2*$100 Schwab account signup bonuses just for opening the accounts (needed these for the Amex points cashout)
2*$250 Wells Fargo checking account bonuses (open account, make 10 debit card transactions, get $250)
$200 Bank of America credit card signup bonus
2*$200 BMO Harris checking account bonus
$150 another checking account I actually use
$450 Amex Travelite cobranded card
Cashout method: They literally give you cash.
25,000 points Chase Freedom
70,000 points Chase Sapphire
Total: 95,000 points
Cashout method: Convert to United skymiles, buy a transatlantic flight, alternatively I could have cashed out for $950
Value: ~$1,300 (no cheap flights at the time)
There are a half dozen others but this covers the main ones. Also some of the cards had fees which haven't been listed but probably collectively add up to about $1,500 across all of them.
Doesn't this ruin your credit score?
Not really. I wouldn't do it if I was planning to buy a house in the next two years but basically, no. Credit score is composed of number of credit lines (more = better), different types of credit (more = better), payment history (this should always be 100%), average age of account (older = better), number of recent credit pulls (lower = better) and utilization percent (lower = better). Churning lowers average age of account and increases the number of credit pulls but also reduces utilization and increases the number of credit lines. You might see small short term decreases in your credit score but for some cards I've also seen increases. Either way it's all short term, after a year the hard pulls drop off and cancelling cards removes them from impacting the average age of account. As long as you're keeping that perfect payment history you're fine.

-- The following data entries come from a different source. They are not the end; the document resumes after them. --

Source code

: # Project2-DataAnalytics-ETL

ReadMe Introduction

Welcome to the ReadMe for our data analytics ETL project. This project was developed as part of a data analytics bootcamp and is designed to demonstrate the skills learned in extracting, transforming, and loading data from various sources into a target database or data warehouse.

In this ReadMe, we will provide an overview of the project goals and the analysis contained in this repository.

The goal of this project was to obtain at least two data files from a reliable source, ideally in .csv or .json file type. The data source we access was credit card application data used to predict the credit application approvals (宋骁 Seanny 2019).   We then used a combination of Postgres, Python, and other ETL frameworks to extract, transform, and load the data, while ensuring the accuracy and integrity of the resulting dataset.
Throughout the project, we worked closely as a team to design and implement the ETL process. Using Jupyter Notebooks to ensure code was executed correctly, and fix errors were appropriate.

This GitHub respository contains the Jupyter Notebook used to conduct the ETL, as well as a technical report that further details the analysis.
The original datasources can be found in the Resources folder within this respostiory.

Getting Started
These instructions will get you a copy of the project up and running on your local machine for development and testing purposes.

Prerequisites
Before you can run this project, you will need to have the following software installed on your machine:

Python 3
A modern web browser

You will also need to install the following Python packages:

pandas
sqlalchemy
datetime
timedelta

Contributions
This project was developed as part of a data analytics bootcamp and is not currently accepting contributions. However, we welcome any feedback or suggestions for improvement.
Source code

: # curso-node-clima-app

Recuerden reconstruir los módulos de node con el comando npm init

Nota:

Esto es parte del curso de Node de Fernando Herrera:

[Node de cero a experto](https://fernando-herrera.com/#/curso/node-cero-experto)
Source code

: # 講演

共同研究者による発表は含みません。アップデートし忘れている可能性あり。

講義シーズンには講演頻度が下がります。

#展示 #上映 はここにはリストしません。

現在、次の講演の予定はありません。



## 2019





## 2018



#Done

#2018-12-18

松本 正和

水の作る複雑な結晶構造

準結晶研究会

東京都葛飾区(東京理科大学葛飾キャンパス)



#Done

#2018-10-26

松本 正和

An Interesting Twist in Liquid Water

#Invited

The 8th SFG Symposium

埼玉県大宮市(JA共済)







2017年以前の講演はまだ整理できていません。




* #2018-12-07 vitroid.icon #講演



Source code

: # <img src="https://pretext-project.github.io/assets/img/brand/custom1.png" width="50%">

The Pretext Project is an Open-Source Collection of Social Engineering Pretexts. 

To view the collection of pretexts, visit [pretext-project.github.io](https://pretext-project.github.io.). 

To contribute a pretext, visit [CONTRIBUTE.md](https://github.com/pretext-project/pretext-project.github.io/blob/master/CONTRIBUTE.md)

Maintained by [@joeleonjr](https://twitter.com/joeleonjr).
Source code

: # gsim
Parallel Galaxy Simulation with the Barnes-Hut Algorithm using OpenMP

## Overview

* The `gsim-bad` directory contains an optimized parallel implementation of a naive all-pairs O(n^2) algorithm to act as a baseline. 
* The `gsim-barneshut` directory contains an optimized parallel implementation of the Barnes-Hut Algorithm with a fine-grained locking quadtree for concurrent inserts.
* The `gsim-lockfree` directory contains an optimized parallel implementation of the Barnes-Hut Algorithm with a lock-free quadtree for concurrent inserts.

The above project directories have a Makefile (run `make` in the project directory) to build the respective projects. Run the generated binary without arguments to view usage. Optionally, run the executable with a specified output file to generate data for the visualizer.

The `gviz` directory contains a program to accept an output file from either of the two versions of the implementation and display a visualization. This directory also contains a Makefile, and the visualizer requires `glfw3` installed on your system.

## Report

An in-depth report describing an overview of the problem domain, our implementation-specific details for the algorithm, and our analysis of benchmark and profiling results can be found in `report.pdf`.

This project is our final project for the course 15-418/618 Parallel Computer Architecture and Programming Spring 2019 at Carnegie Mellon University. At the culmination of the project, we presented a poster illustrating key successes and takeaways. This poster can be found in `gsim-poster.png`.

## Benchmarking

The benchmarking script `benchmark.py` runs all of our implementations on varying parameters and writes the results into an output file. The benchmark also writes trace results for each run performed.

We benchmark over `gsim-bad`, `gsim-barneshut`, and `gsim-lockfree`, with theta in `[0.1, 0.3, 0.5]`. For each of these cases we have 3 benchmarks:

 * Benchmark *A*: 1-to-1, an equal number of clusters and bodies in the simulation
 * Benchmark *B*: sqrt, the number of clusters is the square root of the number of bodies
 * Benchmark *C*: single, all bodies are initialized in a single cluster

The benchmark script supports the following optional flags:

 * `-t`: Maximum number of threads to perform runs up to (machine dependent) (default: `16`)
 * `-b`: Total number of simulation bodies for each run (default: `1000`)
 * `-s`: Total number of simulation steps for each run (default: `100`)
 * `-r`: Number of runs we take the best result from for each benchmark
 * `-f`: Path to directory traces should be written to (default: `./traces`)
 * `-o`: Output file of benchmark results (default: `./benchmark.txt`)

A high credit score allows you to trade short term reductions in the credit score for money. That's the purpose of the score to you, you want it because it gives you money, money in lower interest rates, in better offers, in this kind of shit. If you refuse to ever use your credit score then it'll get very high but you'll never actually get anything. Whereas if you churn it down from 800 to 750 every now and then for an easy $2,000 and then wait 6 months for it to go back to 800 then you'll never hit 830, but you will have $2,000.
Is this difficult?
Depends on how dumb you are. If you can't manage to pay bills on time then yeah, don't do this. If you can manage things like autopay and keep track of multiple accounts (Mint makes life easy) then it's super easy. I hit most minimum spends just by buying prepaid Visa gift cards and converting them to money orders which I just deposit. Takes a few hours to get a $1,000 or so in points. For checking account bonuses I just reroute my paycheck when needed to meet the bank's direct deposit requirements. All it takes to manage is a spreadsheet, I write down what I open, what the conditions are, what the payout is and then I check when I meet the conditions and check again when they payout. Also I'm not especially good at this, I just muddled my way through doing whatever seemed worth it whenever I saw it. There are some serious churners out there who make this look super small. If I can do this, you can.
So that's churning. Not for everyone but if you're
2) Not an idiot
3) Capable of paying bills on time
4) Not already valuing your time above $200/hr
it's totally worth it to pick up the hobby in your free time.